[QUOTE=subhanahmed2013;16819]I’m installing SLES 11 SP2 in a VMWare VM with autoyast configuration. I’ve gotten to the point where I’m prompted for the location of my CC files.
The formats accepted are url://, ftp:// and file:///. This VM has no internet connectivity, so I am attempting to provide the location as ‘file’. On physical machines we could do this by ALT+F2 to bring up a terminal, mount a USB device, and ALT+F2 to go back to the installation screen, but this does not seem to work in the VM. I can bring up a terminal but cannot dismiss it to continue (ALT+F2 does nothing). Giving the raw device name (as either file:///dev/sdXX or just file:///sdXX) doesn’t work.

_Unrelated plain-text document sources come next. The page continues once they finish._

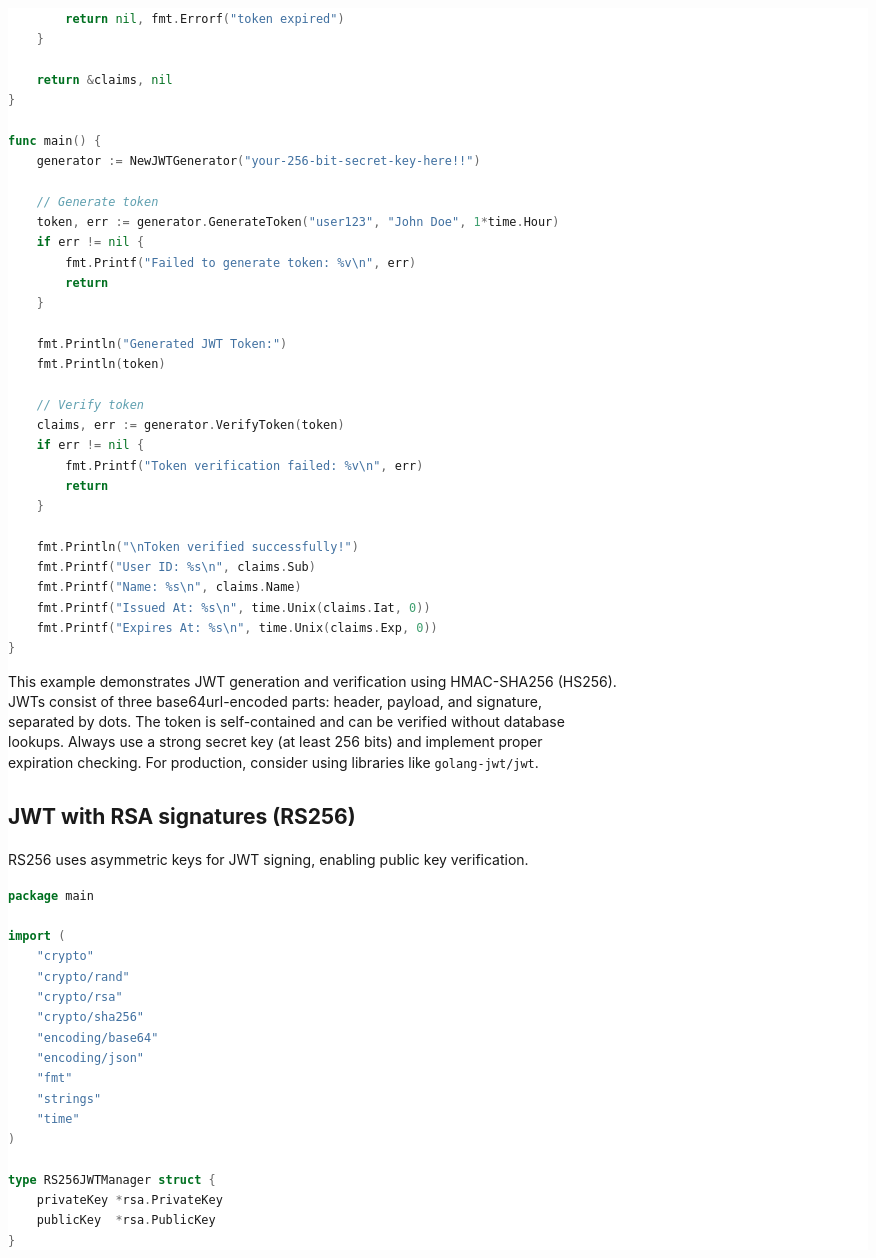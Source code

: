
 ```go
        return nil, fmt.Errorf("token expired")
    }
    
    return &claims, nil
}

func main() {
    generator := NewJWTGenerator("your-256-bit-secret-key-here!!")
    
    // Generate token
    token, err := generator.GenerateToken("user123", "John Doe", 1*time.Hour)
    if err != nil {
        fmt.Printf("Failed to generate token: %v\n", err)
        return
    }
    
    fmt.Println("Generated JWT Token:")
    fmt.Println(token)
    
    // Verify token
    claims, err := generator.VerifyToken(token)
    if err != nil {
        fmt.Printf("Token verification failed: %v\n", err)
        return
    }
    
    fmt.Println("\nToken verified successfully!")
    fmt.Printf("User ID: %s\n", claims.Sub)
    fmt.Printf("Name: %s\n", claims.Name)
    fmt.Printf("Issued At: %s\n", time.Unix(claims.Iat, 0))
    fmt.Printf("Expires At: %s\n", time.Unix(claims.Exp, 0))
}
```

This example demonstrates JWT generation and verification using HMAC-SHA256 (HS256).  
JWTs consist of three base64url-encoded parts: header, payload, and signature,  
separated by dots. The token is self-contained and can be verified without database  
lookups. Always use a strong secret key (at least 256 bits) and implement proper  
expiration checking. For production, consider using libraries like `golang-jwt/jwt`.  


## JWT with RSA signatures (RS256)

RS256 uses asymmetric keys for JWT signing, enabling public key verification.  

```go
package main

import (
    "crypto"
    "crypto/rand"
    "crypto/rsa"
    "crypto/sha256"
    "encoding/base64"
    "encoding/json"
    "fmt"
    "strings"
    "time"
)

type RS256JWTManager struct {
    privateKey *rsa.PrivateKey
    publicKey  *rsa.PublicKey
}
```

I also tried utilizing a shared folder to do this, but no luck. I tried by file:////path, and by file:///mnt/hfgs//path based on this article, but in all cases I get:
cp: cannot stat '<path>': No such file or directory.
cp: missing destination file operand after <path>
FAILED: could not obtain file <path>
FAILED: please provide URI holding all CC files
Does anyone know of a workaround for this problem?[/QUOTE]
I’ve been wondering at first if “the CC files” refers to the C compiler (which would be part of the SDK add-on), but you seem to actually have the required files and are only looking for a way to make them accessible during install.
On physical machines we could do this by ALT+F2 […] but this does not seem to work in the VM.
manual intervention seems to contradict with an autoyast install But the problem with doing the same for the VM might be simply caused by your host’s window manager “catching” that special key code. If you’re using KDE, go into the VM window’s system menu (the outer left icon of the window, left of the window’s title bar), select “advanced” - “special window settings” - tab “appearance & fixes” - check “ignore global shortcuts”, change “do not affect” to “force” or “force temporarily” and check “yes”. Close the dialog with “OK”. Now “Alt-F2” would be sent to the VM, rather than intercepted by the host’s window manager. There might be some menu option in the VM’s window “to send special keys to the VM”, too.
Using shared folders might fail because the VMware Tools are not yet installed or running.
Who’s asking for the files, is it something you put in your autoyast’s or nodes or is it some RPM’s post-installation script? If the latter, you’d depend on what access methods are supported by that installer…
Depending on the stage of installation this is happening in, you might be able to provide a script that mounts some network resource to provide the files - or copy them in advance via entries in the “” node. You could create your own RPM and add that to the install - there are many ways to skip a cat and to me it is not yet clear what the actual requirements and dependencies are.